Не могу даже предположить. Но Центр снова начинает ковыряться в сознании людей. Меня охватывает невольное восхищение тем, с какой легкостью они могут менять память десятков тысяч людей. Но в основном я испытываю отвращение. И страх. Благородный поступок – помощь бедным – они сделали омерзительным.
Сознание – само по себе это самое драгоценное, что мы имеем. Как может человек существовать, если его суть под угрозой?
Лэчлэн ведет меня по незнакомой мне местности.
– К кому мы пришли? – спрашиваю я, когда мы добираемся до заднего входа многоквартирного жилого комплекса.
Он загадочно улыбается.
– Настоящий друг, – отвечает он, и я даже не могу представить, о ком он говорит, пока на стук в дверь нам не открывает человек с радостным квадратным лицом.
– Рук[17]
! – вскрикиваю я и кидаюсь ему на шею. Когда я отпускаю его, он весь сияет. Но при виде Эша, он подхватывает его и втаскивает внутрь.Хотелось бы встретиться с Руком при других обстоятельствах, не тогда, когда мне угрожает опасность. Он столько раз выручал меня. Хотелось бы поделать с ним что-нибудь обыденное – представить его своему брату, посидеть с ним и Лэчлэном, вспоминая наше детство, строя планы на будущее. Мне кажется, что Рук вполне может быть лучшим другом. Но прямо сейчас – он наша единственная надежда. Он уходит в свою комнату и возвращается с сумкой, полной различных медицинских принадлежностей и лекарств.

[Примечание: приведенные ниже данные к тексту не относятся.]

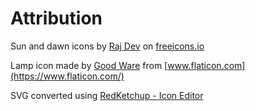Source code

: # Attribution
Sun and dawn icons by [Raj Dev](https://freeicons.io/profile/714) on [freeicons.io](https://freeicons.io)

Lamp icon made by [Good Ware](https://www.flaticon.com/authors/good-ware) from [www.flaticon.com](https://www.flaticon.com/)

SVG converted using [RedKetchup - Icon Editor](https://redketchup.io/icon-editor)
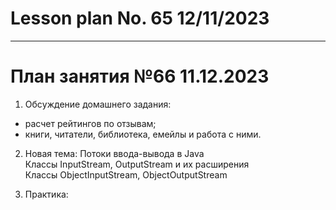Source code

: # Lesson plan No. 65 12/11/2023



___________________________________________

# План занятия №66 11.12.2023

1. Обcуждение домашнего задания: 
- расчет рейтингов по отзывам;
- книги, читатели, библиотека, емейлы и работа с ними. 

2. Новая тема:
Потоки ввода-вывода в Java  <br/>
Классы InputStream, OutputStream и их расширения  <br/>
Классы ObjectInputStream, ObjectOutputStream  <br/>

3. Практика:





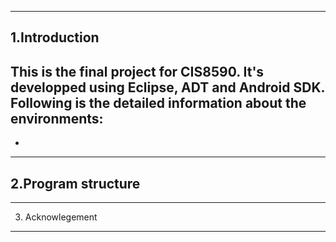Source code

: -------------------------------------------------------------------------------
 1.Introduction
-------------------------------------------------------------------------------
 This is the final project for CIS8590. It's developped using Eclipse, ADT and
 Android SDK.
 Following is the detailed information about the environments:
 - 
 - 
 
-------------------------------------------------------------------------------
 2.Program structure
-------------------------------------------------------------------------------

-------------------------------------------------------------------------------
 3. Acknowlegement
-------------------------------------------------------------------------------

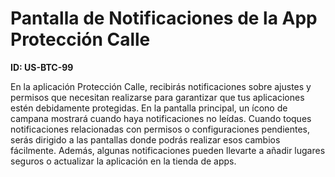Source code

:# Pantalla de Notificaciones de la App Protección Calle

**ID: US-BTC-99**

En la aplicación Protección Calle, recibirás notificaciones sobre ajustes y permisos que necesitan realizarse para garantizar que tus aplicaciones estén debidamente protegidas. En la pantalla principal, un ícono de campana mostrará cuando haya notificaciones no leídas. Cuando toques notificaciones relacionadas con permisos o configuraciones pendientes, serás dirigido a las pantallas donde podrás realizar esos cambios fácilmente. Además, algunas notificaciones pueden llevarte a añadir lugares seguros o actualizar la aplicación en la tienda de apps.
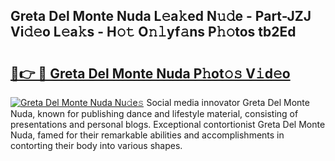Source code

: ## Greta Del Monte Nuda L𝚎a𝚔ed N𝚞𝚍e - Part-JZJ Vi𝚍𝚎o L𝚎a𝚔s - H𝚘𝚝 O𝚗𝚕yf𝚊ns P𝚑𝚘tos tb2Ed

# <h2><a href="http://kfccgu.oniu.top/?m=Greta+Del+Monte+Nuda">🔗👉 🔴 Greta Del Monte Nuda P𝚑ot𝚘𝚜 V𝚒d𝚎o</a></h2>

[![Greta Del Monte Nuda Nu𝚍e𝚜](https://i.imgur.com/0qMVB7G.gif)](http://kfccgu.oniu.top/?m=Greta+Del+Monte+Nuda)
Social media innovator Greta Del Monte Nuda, known for publishing dance and lifestyle material, consisting of presentations and personal blogs. Exceptional contortionist Greta Del Monte Nuda, famed for their remarkable abilities and accomplishments in contorting their body into various shapes.  
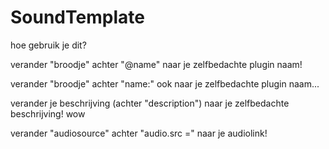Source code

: # SoundTemplate
hoe gebruik je dit?

verander "broodje" achter "@name" naar je zelfbedachte plugin naam!

verander "broodje" achter "name:" ook naar je zelfbedachte plugin naam...

verander je beschrijving (achter "description") naar je zelfbedachte beschrijving! wow

verander "audiosource" achter "audio.src =" naar je audiolink!
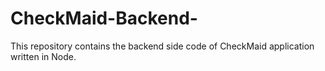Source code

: # CheckMaid-Backend-
This repository contains the backend side code of CheckMaid application written in Node.
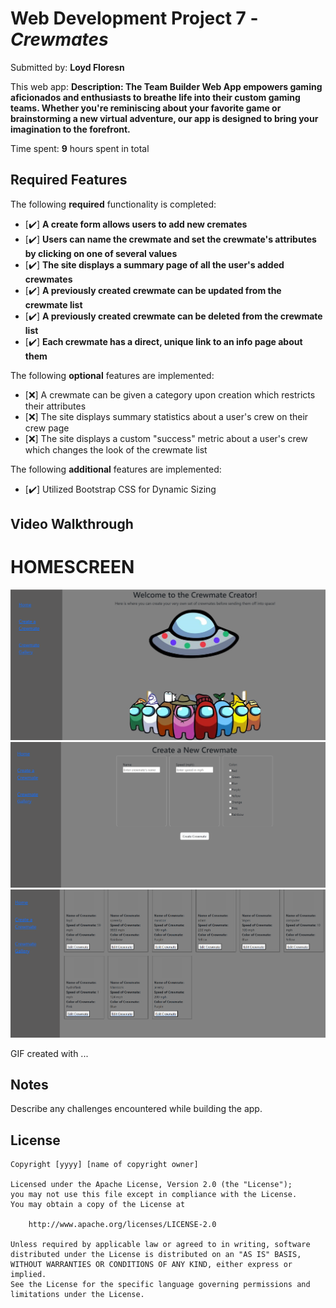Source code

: # Web Development Project 7 - _Crewmates_

Submitted by: **Loyd Floresn**

This web app: **Description:
The Team Builder Web App empowers gaming aficionados and enthusiasts to breathe life into their custom gaming teams. Whether you're reminiscing about your favorite game or brainstorming a new virtual adventure, our app is designed to bring your imagination to the forefront.**

Time spent: **9** hours spent in total

## Required Features

The following **required** functionality is completed:

- [✔️] **A create form allows users to add new cremates**
- [✔️] **Users can name the crewmate and set the crewmate's attributes by clicking on one of several values**
- [✔️] **The site displays a summary page of all the user's added crewmates**
- [✔️] **A previously created crewmate can be updated from the crewmate list**
- [✔️] **A previously created crewmate can be deleted from the crewmate list**
- [✔️] **Each crewmate has a direct, unique link to an info page about them**

The following **optional** features are implemented:

- [❌] A crewmate can be given a category upon creation which restricts their attributes
- [❌] The site displays summary statistics about a user's crew on their crew page
- [❌] The site displays a custom "success" metric about a user's crew which changes the look of the crewmate list

The following **additional** features are implemented:

- [✔️] Utilized Bootstrap CSS for Dynamic Sizing

## Video Walkthrough

# HOMESCREEN

<img src='/public/homescreen.png' title='homescreen' width='' alt='homescreen' />
<img src='/public/create.png' title='create' width='' alt='create' />
<img src='/public/gallery.png' title='gallery' width='' alt='gallery' />

<!-- Replace this with whatever GIF tool you used! -->

GIF created with ...

<!-- Recommended tools:
[Kap](https://getkap.co/) for macOS
[ScreenToGif](https://www.screentogif.com/) for Windows
[peek](https://github.com/phw/peek) for Linux. -->

## Notes

Describe any challenges encountered while building the app.

## License

    Copyright [yyyy] [name of copyright owner]

    Licensed under the Apache License, Version 2.0 (the "License");
    you may not use this file except in compliance with the License.
    You may obtain a copy of the License at

        http://www.apache.org/licenses/LICENSE-2.0

    Unless required by applicable law or agreed to in writing, software
    distributed under the License is distributed on an "AS IS" BASIS,
    WITHOUT WARRANTIES OR CONDITIONS OF ANY KIND, either express or implied.
    See the License for the specific language governing permissions and
    limitations under the License.

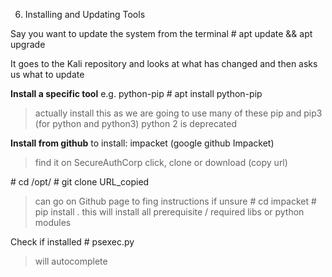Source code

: 6. Installing and Updating Tools

Say you want to update the system from the terminal
\# apt update && apt upgrade

It goes to the Kali repository and looks at what has changed and then asks us what to update 

**Install a specific tool** e.g. python-pip
\# apt install python-pip
> actually install this as we are going to use many of these
> pip and pip3 (for python and python3)
> python 2 is deprecated

**Install from github**
to install: impacket (google github Impacket)
> find it on SecureAuthCorp
> click, clone or download (copy url)

\# cd /opt/
\# git clone URL_copied
> can go on Github page to fing instructions if unsure
\# cd impacket
\# pip install . 
> this will install all prerequisite / required libs  or python modules

Check if installed
\# psexec.py 
> will autocomplete


 


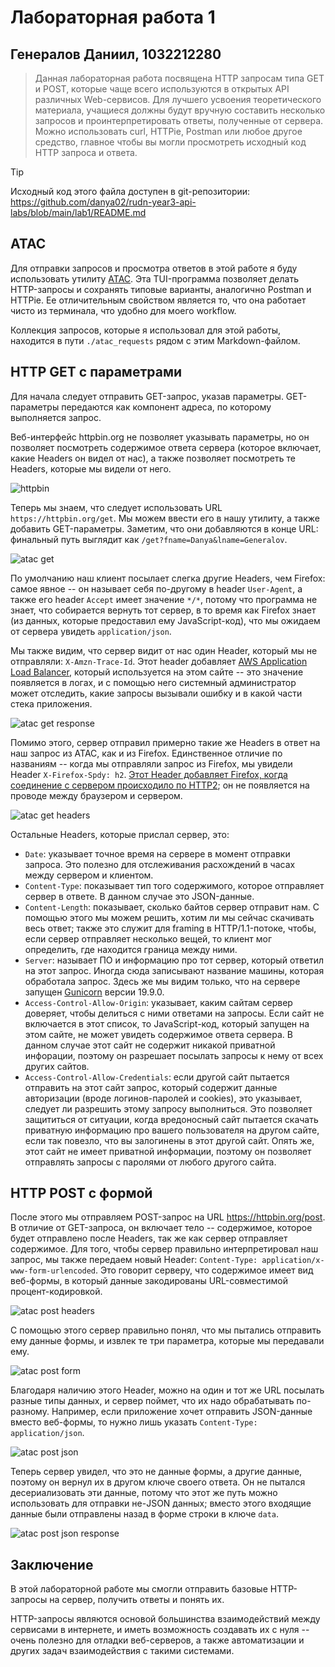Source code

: # Лабораторная работа 1
## Генералов Даниил, 1032212280

> Данная лабораторная работа посвящена HTTP запросам типа GET и POST, которые чаще всего используются в открытых API различных Web-сервисов. Для лучшего усвоения теоретического материала, учащиеся должны будут вручную составить несколько запросов и проинтерпретировать ответы, полученные от сервера. Можно использовать curl, HTTPie, Postman или любое другое средство, главное чтобы вы могли просмотреть исходный код HTTP запроса и ответа.

> [!TIP]
> Исходный код этого файла доступен в git-репозитории: https://github.com/danya02/rudn-year3-api-labs/blob/main/lab1/README.md

## ATAC

Для отправки запросов и просмотра ответов в этой работе я буду использовать утилиту [ATAC](https://github.com/Julien-cpsn/ATAC).
Эта TUI-программа позволяет делать HTTP-запросы и сохранять типовые варианты, аналогично Postman и HTTPie.
Ее отличительным свойством является то, что она работает чисто из терминала,
что удобно для моего workflow.

Коллекция запросов, которые я использовал для этой работы, находится в пути `./atac_requests` рядом с этим Markdown-файлом.

## HTTP GET с параметрами

Для начала следует отправить GET-запрос, указав параметры.
GET-параметры передаются как компонент адреса, по которому выполняется запрос.

Веб-интерфейс httpbin.org не позволяет указывать параметры,
но он позволяет посмотреть содержимое ответа сервера (которое включает, какие Headers он видел от нас),
а также позволяет посмотреть те Headers, которые мы видели от него.

![httpbin](./1.png)

Теперь мы знаем, что следует использовать URL `https://httpbin.org/get`.
Мы можем ввести его в нашу утилиту,
а также добавить GET-параметры.
Заметим, что они добавляются в конце URL:
финальный путь выглядит как `/get?fname=Danya&lname=Generalov`.

![atac get](./2.png)

По умолчанию наш клиент посылает слегка другие Headers, чем Firefox:
самое явное -- он называет себя по-другому в header `User-Agent`,
а также его header `Accept` имеет значение `*/*`,
потому что программа не знает, что собирается вернуть тот сервер,
в то время как Firefox знает (из данных, которые предоставил ему JavaScript-код),
что мы ожидаем от сервера увидеть `application/json`.

Мы также видим, что сервер видит от нас один Header, который мы не отправляли:
`X-Amzn-Trace-Id`.
Этот header добавляет [AWS Application Load Balancer](https://docs.aws.amazon.com/elasticloadbalancing/latest/application/load-balancer-request-tracing.html),
который используется на этом сайте --
это значение появляется в логах, и с помощью него системный администратор может отследить, какие запросы вызывали ошибку и в какой части стека приложения.

![atac get response](./3.png)

Помимо этого, сервер отправил примерно такие же Headers в ответ на наш запрос из ATAC,
как и из Firefox.
Единственное отличие по названиям --
когда мы отправляли запрос из Firefox,
мы увидели Header `X-Firefox-Spdy: h2`.
[Этот Header добавляет Firefox, когда соединение с сервером происходило по HTTP2](https://www.reddit.com/r/firefox/comments/16bv0rw);
он не появляется на проводе между браузером и сервером.

![atac get headers](./4.png)

Остальные Headers, которые прислал сервер, это:

- `Date`: указывает точное время на сервере в момент отправки запроса. Это полезно для отслеживания расхождений в часах между сервером и клиентом.
- `Content-Type`: показывает тип того содержимого, которое отправляет сервер в ответе. В данном случае это JSON-данные.
- `Content-Length`: показывает, сколько байтов сервер отправит нам. С помощью этого мы можем решить, хотим ли мы сейчас скачивать весь ответ; также это служит для framing в HTTP/1.1-потоке, чтобы, если сервер отправляет несколько вещей, то клиент мог определить, где находится граница между ними.
- `Server`: называет ПО и информацию про тот сервер, который ответил на этот запрос. Иногда сюда записывают название машины, которая обработала запрос. Здесь же мы видим только, что на сервере запущен [Gunicorn](https://gunicorn.org/) версии 19.9.0.
- `Access-Control-Allow-Origin`: указывает, каким сайтам сервер доверяет, чтобы делиться с ними ответами на запросы. Если сайт не включается в этот список, то JavaScript-код, который запущен на этом сайте, не может увидеть содержимое ответа сервера. В данном случае этот сайт не содержит никакой приватной инфорации, поэтому он разрешает посылать запросы к нему от всех других сайтов.
- `Access-Control-Allow-Credentials`: если другой сайт пытается отправить на этот сайт запрос, который содержит данные авторизации (вроде логинов-паролей и cookies), это указывает, следует ли разрешить этому запросу выполниться. Это позволяет защититься от ситуации, когда вредоносный сайт пытается скачать приватную информацию про вашего пользователя на другом сайте, если так повезло, что вы залогинены в этот другой сайт. Опять же, этот сайт не имеет приватной информации, поэтому он позволяет отправлять запросы с паролями от любого другого сайта.

## HTTP POST с формой

После этого мы отправляем POST-запрос на URL https://httpbin.org/post.
В отличие от GET-запроса, он включает тело -- содержимое, которое будет отправлено после Headers,
так же как сервер отправляет содержимое.
Для того, чтобы сервер правильно интерпретировал наш запрос,
мы также передаем новый Header:
`Content-Type: application/x-www-form-urlencoded`.
Это говорит серверу, что содержимое имеет вид веб-формы, в который данные закодированы URL-совместимой процент-кодировкой.

![atac post headers](./5.png)

С помощью этого сервер правильно понял, что мы пытались отправить ему данные формы,
и извлек те три параметра, которые мы передавали ему.

![atac post form](./6.png)

Благодаря наличию этого Header,
можно на один и тот же URL посылать разные типы данных,
и сервер поймет, что их надо обрабатывать по-разному.
Например, если приложение хочет отправить JSON-данные вместо веб-формы,
то нужно лишь указать `Content-Type: application/json`.

![atac post json](./6.png)

Теперь сервер увидел, что это не данные формы, а другие данные,
поэтому он вернул их в другом ключе своего ответа.
Он не пытался десериализовать эти данные,
потому что этот же путь можно использовать для отправки не-JSON данных;
вместо этого входящие данные были отправлены назад в форме строки в ключе `data`.

![atac post json response](./7.png)

## Заключение

В этой лабораторной работе мы смогли отправить базовые HTTP-запросы на сервер,
получить ответы и понять их. 

HTTP-запросы являются основой большинства взаимодействий между сервисами в интернете,
и иметь возможность создавать их с нуля -- очень полезно для отладки веб-серверов,
а также автоматизации и других задач взаимодействия с такими системами.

Он вываливает все это на пол и роется в них.
– Я не большой знаток всего этого. Что он принимает? Есть ли здесь что-нибудь, что может ему помочь?
Здесь есть препарат для рассасывания тромбов, понижения давления, предотвращения сердечных приступов. Есть средство, чтобы мгновенно остановить кровотечение, бальзамы, чтобы за день вылечить ожоги.
– Вот! – кричу я, вытаскивая ингалятор, очень похожий на тот, какой использовал он дома в экстренных ситуациях. Трясущимися руками, пару раз уронив его в спешке, я прижимаю его к губам Эша.
– Давай же, братик, – умоляю я. Он в сознании, смотрит на меня, и его губы разжимаются, чтобы обхватить ингалятор. Я киваю, чтобы подать сигнал, и затем нажимаю на кнопку, чтобы распылить лекарство, которое поможет снять отек в его дыхательном горле, а легким очиститься.
Но уже слишком поздно. Я вижу, как его глаза в ужасе расширяются, когда он понимает, что не может вдохнуть достаточно глубоко, чтобы принять лекарство. Все идет по какому-то замкнутому кругу: паника нарастает, что еще больше затрудняет дыхание, и это провоцирует еще большую панику, пока он не начинает хрипеть, издавая клокочущие звуки, безуспешно силясь вдохнуть хоть глоток воздуха в легкие. Его лицо краснеет, затем становится бледнее белого. Он смотрит на меня широко раскрытыми, отчаявшимися, умоляющими глазами.
Затем его голова заваливается, и он больше даже не делает попыток вдохнуть.